Vos rapporteurs ne sont pas favorables à l'extension de la localisation à d'autres natures de données car une réflexion en silo avec les données de sécurité, les données de santé, etc., comporte le risque d'aboutir à une restriction trop forte de la circulation des données. Une approche plus fine permet de définir ce qu'est une donnée sensible ou pas, protégée ou pas.

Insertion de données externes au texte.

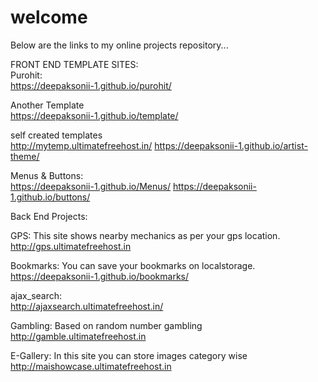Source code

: # welcome
Below are the links to my online projects repository...

FRONT END TEMPLATE SITES:<br>
Purohit:<br>
https://deepaksonii-1.github.io/purohit/

Another Template<br>
https://deepaksonii-1.github.io/template/

self created templates<br>
http://mytemp.ultimatefreehost.in/
https://deepaksonii-1.github.io/artist-theme/

Menus & Buttons:<br>
https://deepaksonii-1.github.io/Menus/
https://deepaksonii-1.github.io/buttons/

Back End Projects:<br>

GPS: This site shows nearby mechanics as per your gps location.<br>
http://gps.ultimatefreehost.in

Bookmarks: You can save your bookmarks on localstorage.<br>
https://deepaksonii-1.github.io/bookmarks/

ajax_search: <br>
http://ajaxsearch.ultimatefreehost.in/

Gambling: Based on random number gambling<br>
http://gamble.ultimatefreehost.in

E-Gallery: In this site you can store images category wise<br>
http://maishowcase.ultimatefreehost.in


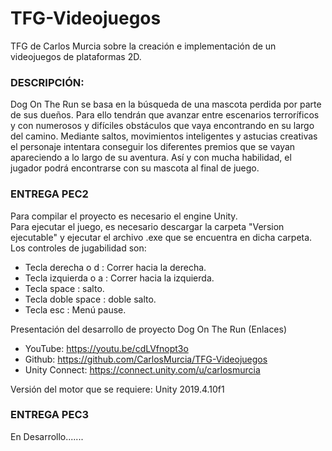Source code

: # TFG-Videojuegos
TFG de Carlos Murcia sobre la creación e implementación de un videojuegos de plataformas 2D.
### DESCRIPCIÓN:
Dog On The Run se basa en la búsqueda de una mascota perdida por parte de sus dueños. Para ello tendrán que avanzar entre escenarios terroríficos y con numerosos y difíciles obstáculos que vaya encontrando en su largo del camino. Mediante saltos, movimientos inteligentes y astucias creativas el personaje intentara conseguir los diferentes premios que se vayan apareciendo a lo largo de su aventura. Así y con mucha habilidad, el jugador podrá encontrarse con su mascota al final de juego.
### ENTREGA PEC2
Para compilar el proyecto es necesario el engine Unity.  
Para ejecutar el juego, es necesario descargar la carpeta "Version ejecutable" y ejecutar el archivo .exe que se encuentra en dicha carpeta.  
Los controles de jugabilidad son:
- Tecla derecha o d : Correr hacia la derecha.
- Tecla izquierda o a : Correr hacia la izquierda.
- Tecla space : salto.
- Tecla doble space : doble salto.
- Tecla esc : Menú pause.

Presentación del desarrollo de proyecto Dog On The Run (Enlaces)
- YouTube: https://youtu.be/cdLVfnopt3o
- Github: https://github.com/CarlosMurcia/TFG-Videojuegos
- Unity Connect: https://connect.unity.com/u/carlosmurcia

Versión del motor que se requiere: Unity 2019.4.10f1

### ENTREGA PEC3

En Desarrollo.......
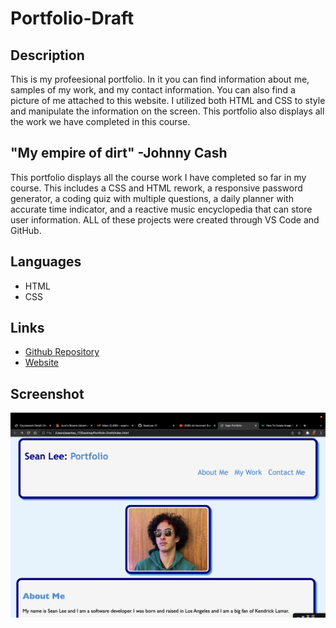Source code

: # Portfolio-Draft

## Description

This is my profeesional portfolio. In it you can find information about me, samples of my work, and my contact information. You can also find a picture of me attached to this website. I utilized both HTML and CSS to style and manipulate the information on the screen. This portfolio also displays all the work we have completed in this course.

## "My empire of dirt" -Johnny Cash

This portfolio displays all the course work I have completed so far in my course. This includes a CSS and HTML rework, a responsive password generator, a coding quiz with multiple questions, a daily planner with accurate time indicator, and a reactive music encyclopedia that can store user information. ALL of these projects were created through VS Code and GitHub.

## Languages

- HTML
- CSS

## Links

- [Github Repository](https://github.com/SeanLee-17/Portfolio-Draft)
- [Website](https://seanlee-17.github.io/Portfolio-Draft/)

## Screenshot

![Screenshot](HW2.png)
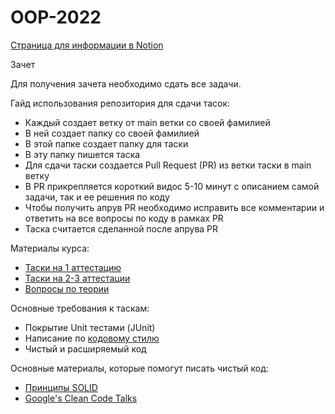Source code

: # OOP-2022

[Страница для информации в Notion](https://comet-yacht-4d6.notion.site/2022-f94280da49314586afa660703c6a218f)

Зачет

Для получения зачета необходимо сдать все задачи.

Гайд использования репозитория для сдачи тасок:
- Каждый создает ветку от main ветки со своей фамилией
- В ней создает папку со своей фамилией
- В этой папке создает папку для таски
- В эту папку пишется таска
- Для сдачи таски создается Pull Request (PR) из ветки таски в main ветку
- В PR прикрепляется короткий видос 5-10 минут с описанием самой задачи, так и ее решения по коду
- Чтобы получить апрув PR необходимо исправить все комментарии и ответить на все вопросы по коду в рамках PR
- Таска считается сделанной после апрува PR

Материалы курса:
- [Таски на 1 аттестацию](https://github.com/radiatus/OOP-2022/blob/main/Materials/%D0%97%D0%B0%D0%B4%D0%B0%D1%87%D0%B8%201%20%D0%B0%D1%82%D1%82.pdf)
- [Таски на 2-3 аттестации](https://github.com/radiatus/OOP-2022/blob/main/Materials/%D0%97%D0%B0%D0%B4%D0%B0%D1%87%D0%B8%202-3%20%D0%B0%D1%82%D1%82.pdf)
- [Вопросы по теории](https://github.com/radiatus/OOP-2022/blob/main/Materials/%D0%9F%D0%B5%D1%80%D0%B5%D1%87%D0%B5%D0%BD%D1%8C%20%D0%B2%D0%BE%D0%BF%D1%80%D0%BE%D1%81%D0%BE%D0%B2.pdf)

Основные требования к таскам:
- Покрытие Unit тестами (JUnit)
- Написание по [кодовому стилю](https://www.cs.cornell.edu/courses/JavaAndDS/JavaStyle.html)
- Чистый и расширяемый код

Основные материалы, которые помогут писать чистый код:
- [Принципы SOLID](https://habr.com/ru/company/productivity_inside/blog/505430/)
- [Google's Clean Code Talks](https://www.youtube.com/watch?v=aAb7hSCtvGw&list=PLx5t1p9LqYUe_3LrWrrJN5agu5Jcd-3bG)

Faut-il avoir une approche globale ou bien une approche différenciée en fonction de telle ou telle nature de données ? La première approche est celle qui a été suivie jusqu'à présent, en considérant qu'une entreprise, un process, un ensemble de données devaient être protégés. Mais il y a des opérateurs d'importance vitale (OIV) qui produisent des données qui ne sont pas des données sensibles. Compte tenu de cette dualité, vos rapporteurs considèrent qu'il faut avoir une autre approche, en se donnant autant que faire se peut les moyens d'assurer la liberté de circulation des données la plus grande possible en Europe, ce qui implique de renforcer la coopération entre les États membres et notamment entre leurs agences.

Le cas de l'Estonie est éclairant. Ce pays, très avancé en matière d'économie numérique, a fait le choix d'abriter ses données au Royaume-Uni, considérant que leur protection y était mieux assurée qu'en Estonie même. Les choix de protection des données ne répondent pas, parmi les États membres, à des critères identiques.

S'agissant de la Commission nationale de l'informatique et des libertés (CNIL) et des autres autorités, comme l'Agence nationale de la sécurité des systèmes d'information (ANSSI), au-delà des moyens humains nécessaires pour conduire leurs actions, les dispositions réglementaires, notamment pour ce qui est des sanctions, sont par elles-mêmes dissuasives et devraient entraîner la mise en conformité des entreprises à ce règlement.

Sur le sujet de la confiance, qui est essentielle, vous avez raison, M. Michels : cette dernière repose à mon sens sur la transparence et l'accès aux données, c'est-à-dire que le consommateur d'une montre connectée, d'une poupée connectée, de domotique est informé non seulement des services rendus par ces outils, mais surtout des données captées. Ce consommateur doit savoir à qui elles sont destinées, s'il s'agit d'un tiers connu ou inconnu. Les fournisseurs doivent être dans l'obligation de donner l'information la plus claire possible sur l'intention sous-jacente au recueil des données.